Start of Block
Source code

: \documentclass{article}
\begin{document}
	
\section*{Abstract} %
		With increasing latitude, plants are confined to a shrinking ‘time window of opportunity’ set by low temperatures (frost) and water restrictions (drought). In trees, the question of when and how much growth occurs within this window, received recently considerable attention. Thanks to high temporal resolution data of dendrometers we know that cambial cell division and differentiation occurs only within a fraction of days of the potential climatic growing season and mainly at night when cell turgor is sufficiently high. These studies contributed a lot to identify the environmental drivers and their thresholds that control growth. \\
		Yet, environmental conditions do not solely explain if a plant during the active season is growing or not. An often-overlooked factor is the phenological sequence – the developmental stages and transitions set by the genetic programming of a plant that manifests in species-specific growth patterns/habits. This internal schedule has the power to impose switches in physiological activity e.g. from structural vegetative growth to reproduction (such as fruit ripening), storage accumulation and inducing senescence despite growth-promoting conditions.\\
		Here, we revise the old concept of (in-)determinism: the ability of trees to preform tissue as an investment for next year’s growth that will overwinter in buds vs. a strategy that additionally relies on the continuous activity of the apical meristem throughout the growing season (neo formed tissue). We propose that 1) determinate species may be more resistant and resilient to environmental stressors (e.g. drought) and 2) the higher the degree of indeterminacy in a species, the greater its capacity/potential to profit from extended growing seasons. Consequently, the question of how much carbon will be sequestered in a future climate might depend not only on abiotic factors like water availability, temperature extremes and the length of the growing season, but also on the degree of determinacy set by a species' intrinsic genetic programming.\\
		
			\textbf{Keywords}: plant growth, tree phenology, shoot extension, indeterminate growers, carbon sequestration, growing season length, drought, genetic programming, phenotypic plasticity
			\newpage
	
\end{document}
End of Block
All the entries above must be repeated exactly as they were given.

**RESPONSE FOR THIS EXERCISE:**
Source code

: \documentclass{article}
\begin{document}
	
\section*{Abstract} %
		With increasing latitude, plants are confined to a shrinking ‘time window of opportunity’ set by low temperatures (frost) and water restrictions (drought). In trees, the question of when and how much growth occurs within this window, received recently considerable attention. Thanks to high temporal resolution data of dendrometers we know that cambial cell division and differentiation occurs only within a fraction of days of the potential climatic growing season and mainly at night when cell turgor is sufficiently high. These studies contributed a lot to identify the environmental drivers and their thresholds that control growth. \\
		Yet, environmental conditions do not solely explain if a plant during the active season is growing or not. An often-overlooked factor is the phenological sequence – the developmental stages and transitions set by the genetic programming of a plant that manifests in species-specific growth patterns/habits. This internal schedule has the power to impose switches in physiological activity e.g. from structural vegetative growth to reproduction (such as fruit ripening), storage accumulation and inducing senescence despite growth-promoting conditions.\\
		Here, we revise the old concept of (in-)determinism: the ability of trees to preform tissue as an investment for next year’s growth that will overwinter in buds vs. a strategy that additionally relies on the continuous activity of the apical meristem throughout the growing season (neo formed tissue). We propose that 1) determinate species may be more resistant and resilient to environmental stressors (e.g. drought) and 2) the higher the degree of indeterminacy in a species, the greater its capacity/potential to profit from extended growing seasons. Consequently, the question of how much carbon will be sequestered in a future climate might depend not only on abiotic factors like water availability, temperature extremes and the length of the growing season, but also on the degree of determinacy set by a species' intrinsic genetic programming.\\
		
			\textbf{Keywords}: plant growth, tree phenology, shoot extension, indeterminate growers, carbon sequestration, growing season length, drought, genetic programming, phenotypic plasticity
			\newpage
	
\end{document}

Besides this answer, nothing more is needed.